▶ **TASK PROMPT**:
Would you reproduce exactly the lines below from the one holding "studies had already" through the one holding "For pairs from", inclusive, and no others?

[Collected data entries]
•••••
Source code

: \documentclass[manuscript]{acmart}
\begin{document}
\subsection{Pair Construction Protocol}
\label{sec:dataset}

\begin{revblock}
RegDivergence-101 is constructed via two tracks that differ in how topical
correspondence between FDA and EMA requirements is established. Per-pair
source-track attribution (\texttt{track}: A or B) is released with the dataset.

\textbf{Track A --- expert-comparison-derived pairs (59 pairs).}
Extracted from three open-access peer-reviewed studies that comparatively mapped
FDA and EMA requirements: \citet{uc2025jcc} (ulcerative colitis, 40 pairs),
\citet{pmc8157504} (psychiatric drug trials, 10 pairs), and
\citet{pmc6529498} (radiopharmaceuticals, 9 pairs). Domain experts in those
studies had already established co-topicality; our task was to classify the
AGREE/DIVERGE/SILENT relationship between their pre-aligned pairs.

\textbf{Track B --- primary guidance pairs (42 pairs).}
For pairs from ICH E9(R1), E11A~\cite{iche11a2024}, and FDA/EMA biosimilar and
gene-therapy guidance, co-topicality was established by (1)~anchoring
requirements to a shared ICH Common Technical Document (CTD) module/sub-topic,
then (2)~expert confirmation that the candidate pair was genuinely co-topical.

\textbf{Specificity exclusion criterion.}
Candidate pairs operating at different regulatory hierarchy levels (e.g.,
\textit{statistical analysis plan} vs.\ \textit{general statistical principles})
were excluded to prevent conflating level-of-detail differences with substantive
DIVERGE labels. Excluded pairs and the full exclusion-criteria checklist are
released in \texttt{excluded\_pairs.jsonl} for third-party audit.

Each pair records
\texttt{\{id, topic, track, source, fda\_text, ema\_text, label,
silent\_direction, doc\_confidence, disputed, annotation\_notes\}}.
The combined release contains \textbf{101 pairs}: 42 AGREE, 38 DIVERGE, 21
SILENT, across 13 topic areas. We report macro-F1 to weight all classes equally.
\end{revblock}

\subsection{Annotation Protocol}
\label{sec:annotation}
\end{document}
•••••
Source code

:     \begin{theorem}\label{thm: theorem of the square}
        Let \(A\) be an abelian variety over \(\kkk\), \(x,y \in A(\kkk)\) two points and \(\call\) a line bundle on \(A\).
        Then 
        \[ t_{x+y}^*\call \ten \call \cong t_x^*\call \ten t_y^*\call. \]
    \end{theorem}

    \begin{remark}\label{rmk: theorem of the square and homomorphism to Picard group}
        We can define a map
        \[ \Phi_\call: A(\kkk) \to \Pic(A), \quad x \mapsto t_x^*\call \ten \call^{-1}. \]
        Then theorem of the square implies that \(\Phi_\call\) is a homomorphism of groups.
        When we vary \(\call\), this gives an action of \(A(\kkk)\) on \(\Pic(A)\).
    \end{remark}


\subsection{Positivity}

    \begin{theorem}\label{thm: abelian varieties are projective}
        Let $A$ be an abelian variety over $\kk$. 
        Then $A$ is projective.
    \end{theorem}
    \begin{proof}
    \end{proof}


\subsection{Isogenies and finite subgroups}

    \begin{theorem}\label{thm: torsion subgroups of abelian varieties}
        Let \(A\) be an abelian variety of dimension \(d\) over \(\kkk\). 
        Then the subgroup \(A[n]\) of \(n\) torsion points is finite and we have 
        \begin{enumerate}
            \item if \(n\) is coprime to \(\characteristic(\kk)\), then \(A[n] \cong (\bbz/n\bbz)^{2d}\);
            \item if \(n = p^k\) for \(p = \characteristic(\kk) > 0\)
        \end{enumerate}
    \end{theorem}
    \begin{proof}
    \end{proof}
•••••
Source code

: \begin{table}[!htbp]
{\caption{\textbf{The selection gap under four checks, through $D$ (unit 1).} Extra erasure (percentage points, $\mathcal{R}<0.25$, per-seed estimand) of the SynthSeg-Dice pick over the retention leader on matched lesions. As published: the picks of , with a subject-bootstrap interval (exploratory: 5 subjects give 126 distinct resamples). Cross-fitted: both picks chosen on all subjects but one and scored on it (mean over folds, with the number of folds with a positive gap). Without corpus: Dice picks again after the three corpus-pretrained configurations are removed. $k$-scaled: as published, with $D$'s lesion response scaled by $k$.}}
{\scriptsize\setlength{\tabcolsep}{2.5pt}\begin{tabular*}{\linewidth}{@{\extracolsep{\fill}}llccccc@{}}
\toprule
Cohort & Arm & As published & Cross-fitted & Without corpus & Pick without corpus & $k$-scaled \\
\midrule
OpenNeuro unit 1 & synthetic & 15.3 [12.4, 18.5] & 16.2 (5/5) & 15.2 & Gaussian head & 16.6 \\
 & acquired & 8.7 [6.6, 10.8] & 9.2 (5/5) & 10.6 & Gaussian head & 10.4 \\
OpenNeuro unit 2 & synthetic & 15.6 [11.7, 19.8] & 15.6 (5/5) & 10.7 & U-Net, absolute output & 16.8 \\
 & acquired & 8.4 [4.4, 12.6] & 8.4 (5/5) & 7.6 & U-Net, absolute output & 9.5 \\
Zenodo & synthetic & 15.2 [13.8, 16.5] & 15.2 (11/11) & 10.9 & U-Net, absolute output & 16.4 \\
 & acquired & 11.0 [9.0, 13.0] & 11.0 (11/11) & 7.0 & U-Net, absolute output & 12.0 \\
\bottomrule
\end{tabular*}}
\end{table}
•••••
▶ **RESULT OF THE EXERCISE**:
studies had already established co-topicality; our task was to classify the
AGREE/DIVERGE/SILENT relationship between their pre-aligned pairs.

\textbf{Track B --- primary guidance pairs (42 pairs).}
For pairs from ICH E9(R1), E11A~\cite{iche11a2024}, and FDA/EMA biosimilar and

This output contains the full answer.